Implications of the review for practice are the following. First, as high-quality CRT increased by more than fourfold, the DOR to predict mortality further efforts to standardize the measurement technique in clinical practice is warranted. This may also be the key to explain the discrepancy on reproducibility on previous studies. Second, the meta-analysis supports a statistically significant link between abnormal CRT and a poor outcome. As CRT is recognized for its ability to reflect skin blood flow [43], and considering that isolated cutaneous hypoperfusion, as seen during mild cold exposure, generally does not result in systemic consequences such as death or adverse events, the notable association between the outcome and CRT suggests that prolonged CRT may signal compromised tissue perfusion. Consequently, CRT can be considered as a warning signal of tissue hypoperfusion in patient at risk or confirmed acute circulatory failure in clinical practice.

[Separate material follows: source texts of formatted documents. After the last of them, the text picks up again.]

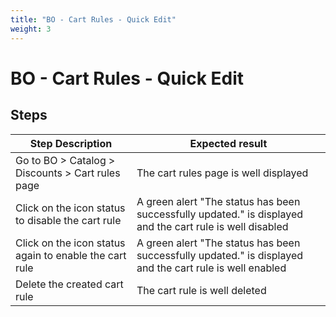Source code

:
 ```yaml
---
title: "BO - Cart Rules - Quick Edit"
weight: 3
---
```


# BO - Cart Rules - Quick Edit
## Steps
| Step Description | Expected result |
| ----- | ----- |
| Go to BO > Catalog > Discounts > Cart rules page | The cart rules page is well displayed |
| Click on the icon status to disable the cart rule | A green alert "The status has been successfully updated." is displayed and the cart rule is well disabled |
| Click on the icon status again to enable the cart rule | A green alert "The status has been successfully updated." is displayed and the cart rule is well enabled |
| Delete the created cart rule | The cart rule is well deleted |

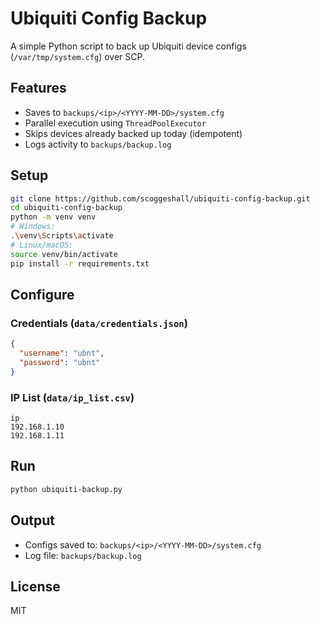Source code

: # Ubiquiti Config Backup

A simple Python script to back up Ubiquiti device configs (`/var/tmp/system.cfg`) over SCP.

## Features

- Saves to `backups/<ip>/<YYYY-MM-DD>/system.cfg`
- Parallel execution using `ThreadPoolExecutor`
- Skips devices already backed up today (idempotent)
- Logs activity to `backups/backup.log`

## Setup

```bash
git clone https://github.com/scoggeshall/ubiquiti-config-backup.git
cd ubiquiti-config-backup
python -m venv venv
# Windows:
.\venv\Scripts\activate
# Linux/macOS:
source venv/bin/activate
pip install -r requirements.txt
```

## Configure

### Credentials (`data/credentials.json`)

```json
{
  "username": "ubnt",
  "password": "ubnt"
}
```

### IP List (`data/ip_list.csv`)

```csv
ip
192.168.1.10
192.168.1.11
```

## Run

```bash
python ubiquiti-backup.py
```

## Output

- Configs saved to: `backups/<ip>/<YYYY-MM-DD>/system.cfg`
- Log file: `backups/backup.log`

## License

MIT
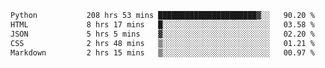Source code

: <!--START_SECTION:waka-->

```txt
Python           208 hrs 53 mins ██████████████████████▓░░   90.20 %
HTML             8 hrs 17 mins   █░░░░░░░░░░░░░░░░░░░░░░░░   03.58 %
JSON             5 hrs 5 mins    ▓░░░░░░░░░░░░░░░░░░░░░░░░   02.20 %
CSS              2 hrs 48 mins   ▒░░░░░░░░░░░░░░░░░░░░░░░░   01.21 %
Markdown         2 hrs 15 mins   ▒░░░░░░░░░░░░░░░░░░░░░░░░   00.97 %
```

<!--END_SECTION:waka-->
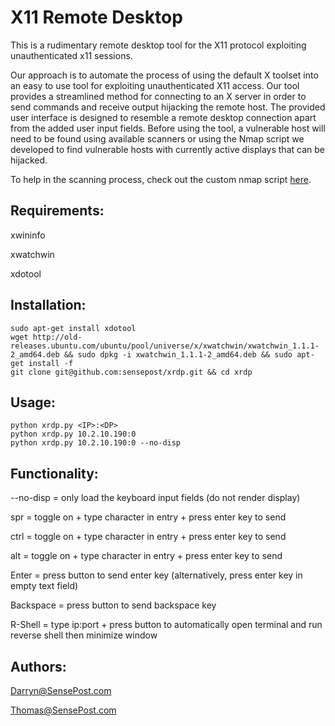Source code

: # X11 Remote Desktop
This is a rudimentary remote desktop tool for the X11 protocol exploiting unauthenticated x11 sessions.

Our approach is to automate the process of using the default X toolset into an easy to use tool for exploiting unauthenticated X11 access. Our tool provides a streamlined method for connecting to an X server in order to send commands and receive output hijacking the remote host. The provided user interface is designed to resemble a remote desktop connection apart from the added user input fields. Before using the tool, a vulnerable host will need to be found using available scanners or using the Nmap script we developed to find vulnerable hosts with currently active displays that can be hijacked.

To help in the scanning process, check out the custom nmap script [here](https://github.com/sensepost/x11-active-displays).

## Requirements:
xwininfo

xwatchwin

xdotool

## Installation:
```
sudo apt-get install xdotool
wget http://old-releases.ubuntu.com/ubuntu/pool/universe/x/xwatchwin/xwatchwin_1.1.1-2_amd64.deb && sudo dpkg -i xwatchwin_1.1.1-2_amd64.deb && sudo apt-get install -f
git clone git@github.com:sensepost/xrdp.git && cd xrdp
```

## Usage:
```
python xrdp.py <IP>:<DP>
python xrdp.py 10.2.10.190:0
python xrdp.py 10.2.10.190:0 --no-disp
```

## Functionality:
--no-disp       = only load the keyboard input fields (do not render display)

spr		= toggle on + type character in entry + press enter key to send

ctrl		= toggle on + type character in entry + press enter key to send

alt		= toggle on + type character in entry + press enter key to send

Enter		= press button to send enter key (alternatively, press enter key in empty text field)

Backspace	= press button to send backspace key

R-Shell		= type ip:port + press button to automatically open terminal and run reverse shell then minimize window

## Authors:
Darryn@SensePost.com

Thomas@SensePost.com
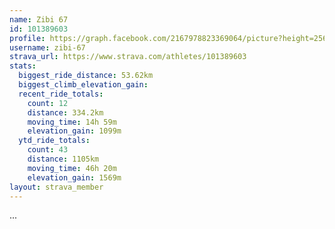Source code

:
 ```yaml
---
name: Zibi 67
id: 101389603
profile: https://graph.facebook.com/2167978823369064/picture?height=256&width=256
username: zibi-67
strava_url: https://www.strava.com/athletes/101389603
stats:
  biggest_ride_distance: 53.62km
  biggest_climb_elevation_gain: 
  recent_ride_totals:
    count: 12
    distance: 334.2km
    moving_time: 14h 59m
    elevation_gain: 1099m
  ytd_ride_totals:
    count: 43
    distance: 1105km
    moving_time: 46h 20m
    elevation_gain: 1569m
layout: strava_member
--- 
```

...
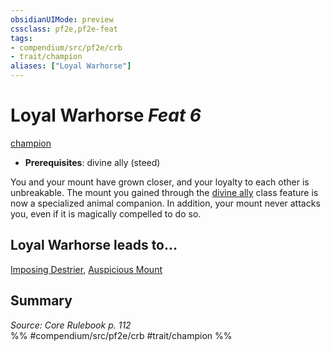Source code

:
 ```yaml
---
obsidianUIMode: preview
cssclass: pf2e,pf2e-feat
tags:
- compendium/src/pf2e/crb
- trait/champion
aliases: ["Loyal Warhorse"]
---
```

# Loyal Warhorse  *Feat 6*  
[champion](../../Rules/traits/champion.md)  

- **Prerequisites**: divine ally (steed)

You and your mount have grown closer, and your loyalty to each other is unbreakable. The mount you gained through the [divine ally](divine-ally.md) class feature is now a specialized animal companion. In addition, your mount never attacks you, even if it is magically compelled to do so.

## Loyal Warhorse leads to...

[Imposing Destrier](imposing-destrier.md), [Auspicious Mount](auspicious-mount.md)

## Summary

*Source: Core Rulebook p. 112*  
%% #compendium/src/pf2e/crb #trait/champion %%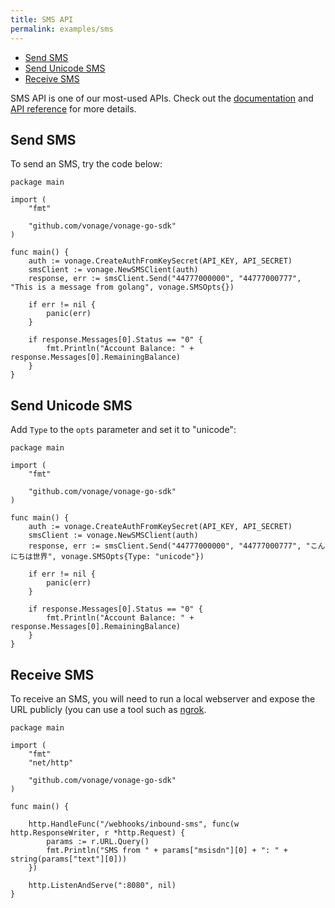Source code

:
 ```yaml
---
title: SMS API
permalink: examples/sms
---
```


* [Send SMS](#send-sms)
* [Send Unicode SMS](#send-unicode-sms)
* [Receive SMS](#receive-sms)

SMS API is one of our most-used APIs. Check out the [documentation](https://developer.nexmo.com/messaging/sms/overview) and [API reference](https://developer.nexmo.com/api/sms) for more details.

## Send SMS

To send an SMS, try the code below:

```golang
package main

import (
	"fmt"

	"github.com/vonage/vonage-go-sdk"
)

func main() {
	auth := vonage.CreateAuthFromKeySecret(API_KEY, API_SECRET)
	smsClient := vonage.NewSMSClient(auth)
	response, err := smsClient.Send("44777000000", "44777000777", "This is a message from golang", vonage.SMSOpts{})

	if err != nil {
		panic(err)
	}

	if response.Messages[0].Status == "0" {
		fmt.Println("Account Balance: " + response.Messages[0].RemainingBalance)
	}
}
```

## Send Unicode SMS

Add `Type` to the `opts` parameter and set it to "unicode":

```golang
package main

import (
	"fmt"

	"github.com/vonage/vonage-go-sdk"
)

func main() {
	auth := vonage.CreateAuthFromKeySecret(API_KEY, API_SECRET)
	smsClient := vonage.NewSMSClient(auth)
	response, err := smsClient.Send("44777000000", "44777000777", "こんにちは世界", vonage.SMSOpts{Type: "unicode"})

	if err != nil {
		panic(err)
	}

	if response.Messages[0].Status == "0" {
		fmt.Println("Account Balance: " + response.Messages[0].RemainingBalance)
	}
}
```

## Receive SMS

To receive an SMS, you will need to run a local webserver and expose the URL publicly (you can use a tool such as [ngrok](https://ngrok.com).

```golang
package main

import (
	"fmt"
	"net/http"

	"github.com/vonage/vonage-go-sdk"
)

func main() {

	http.HandleFunc("/webhooks/inbound-sms", func(w http.ResponseWriter, r *http.Request) {
		params := r.URL.Query()
		fmt.Println("SMS from " + params["msisdn"][0] + ": " + string(params["text"][0]))
	})

	http.ListenAndServe(":8080", nil)
}
```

In conclusion, this meta-analysis showed that overall the CRT poorly predicted death or adverse events in patients at risk or established acute circulatory failure. As any single variable approach the prognostic value remains low but is comparable to lactate levels. Its accuracy is greater when high-quality CRT measurement is performed, and thus, efforts should be focused on standardizing the technique in clinical practice.